Door bovenstaande gedragingen is verweerders vertrouwen in eiser als militair ernstig geschaad en is gebleken dat eiser verregaand nalatig is geweest in de vervulling van zijn plichten. Daarbij heeft verweerder vermeld dat eiser onbetrouwbaar is gebleken doordat hij ten overstaan van de gemeente Emmen bewust heeft verzwegen dan wel heeft ontkend dat hij nog in dienst is van Defensie met als gevolg dat hij inkomsten genoot van zowel Defensie als de gemeente Emmen.

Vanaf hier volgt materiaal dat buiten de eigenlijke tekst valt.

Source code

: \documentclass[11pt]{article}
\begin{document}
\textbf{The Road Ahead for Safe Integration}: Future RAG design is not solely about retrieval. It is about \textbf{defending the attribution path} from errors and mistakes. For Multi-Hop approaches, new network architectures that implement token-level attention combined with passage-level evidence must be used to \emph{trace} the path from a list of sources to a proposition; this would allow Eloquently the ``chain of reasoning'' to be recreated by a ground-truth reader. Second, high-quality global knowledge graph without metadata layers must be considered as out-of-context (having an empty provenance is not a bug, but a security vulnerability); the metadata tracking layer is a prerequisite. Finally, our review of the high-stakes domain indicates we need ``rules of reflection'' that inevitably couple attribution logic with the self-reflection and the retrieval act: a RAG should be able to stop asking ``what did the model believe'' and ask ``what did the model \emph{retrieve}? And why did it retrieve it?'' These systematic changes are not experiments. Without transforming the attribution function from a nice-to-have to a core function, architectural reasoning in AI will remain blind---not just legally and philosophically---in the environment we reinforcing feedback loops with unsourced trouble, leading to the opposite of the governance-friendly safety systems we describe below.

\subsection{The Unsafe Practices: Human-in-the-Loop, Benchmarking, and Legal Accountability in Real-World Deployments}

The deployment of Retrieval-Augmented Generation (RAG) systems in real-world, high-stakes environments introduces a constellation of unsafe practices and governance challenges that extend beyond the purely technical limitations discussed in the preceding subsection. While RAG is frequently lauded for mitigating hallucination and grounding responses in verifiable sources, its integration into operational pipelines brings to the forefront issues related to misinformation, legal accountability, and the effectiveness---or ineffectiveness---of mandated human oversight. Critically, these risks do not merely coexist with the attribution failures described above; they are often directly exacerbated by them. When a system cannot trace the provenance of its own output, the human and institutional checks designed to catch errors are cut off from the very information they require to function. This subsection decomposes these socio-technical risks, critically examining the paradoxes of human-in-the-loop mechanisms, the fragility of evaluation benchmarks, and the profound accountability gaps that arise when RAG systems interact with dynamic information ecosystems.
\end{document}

Verweerder heeft vastgesteld dat eiser gedurende een zeer lange periode, te weten van december 2017 tot oktober 2018, de gelegenheid heeft gehad om melding te maken van de inkomsten die eiser ontving van de gemeente Emmen en melding te maken van de omvang van het (vrijwilligers)werk dat hij heeft verricht voor de Stichting. Het had op eisers weg gelegen om bij zijn re-integratiebegeleider aan te geven dat hij wel in staat was om meer dan een uur per week vrijwilligerswerk te verrichten en zijn verdiensten van de gemeente Emmen te melden bij Defensie. Eiser heeft dit nagelaten en heeft bovendien niet onderbouwd dat hij, vanwege ziekte, de ontoelaatbaarheid van zijn gedrag niet heeft kunnen inzien en niet overeenkomstig dat inzicht heeft kunnen handelen. Ook anderszins is verweerder niet van dergelijke feiten of omstandigheden gebleken. Daarom heeft verweerder vastgesteld dat het verweten gedrag eiser kan worden toegerekend.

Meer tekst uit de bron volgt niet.